* _WHAT YOU HAVE TO DO_: Calculate how many lines in the following records hold the word "prod", and report that number without comment.

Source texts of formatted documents
• • •

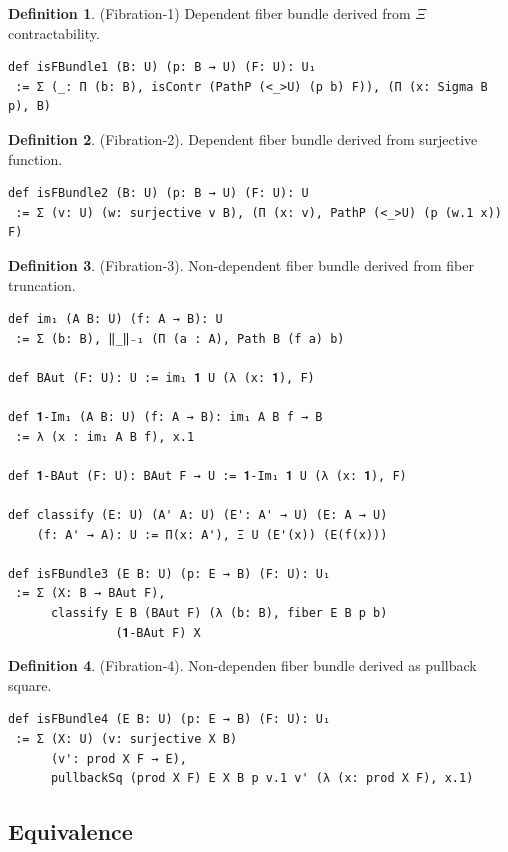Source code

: \documentclass{article}
\theoremstyle{definition}
\newtheorem{definition}{Definition}
\begin{document}
\newpage
\begin{definition} (Fibration-1) Dependent fiber bundle derived from $\Xi$ contractability.
\begin{lstlisting}
def isFBundle1 (B: U) (p: B → U) (F: U): U₁
 := Σ (_: Π (b: B), isContr (PathP (<_>U) (p b) F)), (Π (x: Sigma B p), B)
\end{lstlisting}
\end{definition}

\begin{definition} (Fibration-2). Dependent fiber bundle derived from surjective function.
\begin{lstlisting}
def isFBundle2 (B: U) (p: B → U) (F: U): U
 := Σ (v: U) (w: surjective v B), (Π (x: v), PathP (<_>U) (p (w.1 x)) F)
\end{lstlisting}
\end{definition}

\begin{definition} (Fibration-3). Non-dependent fiber bundle derived from fiber truncation.
\begin{lstlisting}[mathescape=true]
def im₁ (A B: U) (f: A → B): U
 := Σ (b: B), ‖_‖₋₁ (Π (a : A), Path B (f a) b)

def BAut (F: U): U := im₁ 𝟏 U (λ (x: 𝟏), F)

def 𝟏-Im₁ (A B: U) (f: A → B): im₁ A B f → B
 := λ (x : im₁ A B f), x.1

def 𝟏-BAut (F: U): BAut F → U := 𝟏-Im₁ 𝟏 U (λ (x: 𝟏), F)

def classify (E: U) (A' A: U) (E': A' → U) (E: A → U)
    (f: A' → A): U := Π(x: A'), Ξ U (E'(x)) (E(f(x)))

def isFBundle3 (E B: U) (p: E → B) (F: U): U₁
 := Σ (X: B → BAut F),
      classify E B (BAut F) (λ (b: B), fiber E B p b)
               (𝟏-BAut F) X
\end{lstlisting}
\end{definition}

\begin{definition} (Fibration-4). Non-dependen fiber bundle derived as pullback square.
\begin{lstlisting}
def isFBundle4 (E B: U) (p: E → B) (F: U): U₁
 := Σ (X: U) (v: surjective X B)
      (v': prod X F → E),
      pullbackSq (prod X F) E X B p v.1 v' (λ (x: prod X F), x.1)
\end{lstlisting}
\end{definition}



\newpage
\subsection{Equivalence}
\end{document}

• • •

* _YOUR RESPONSE_: 2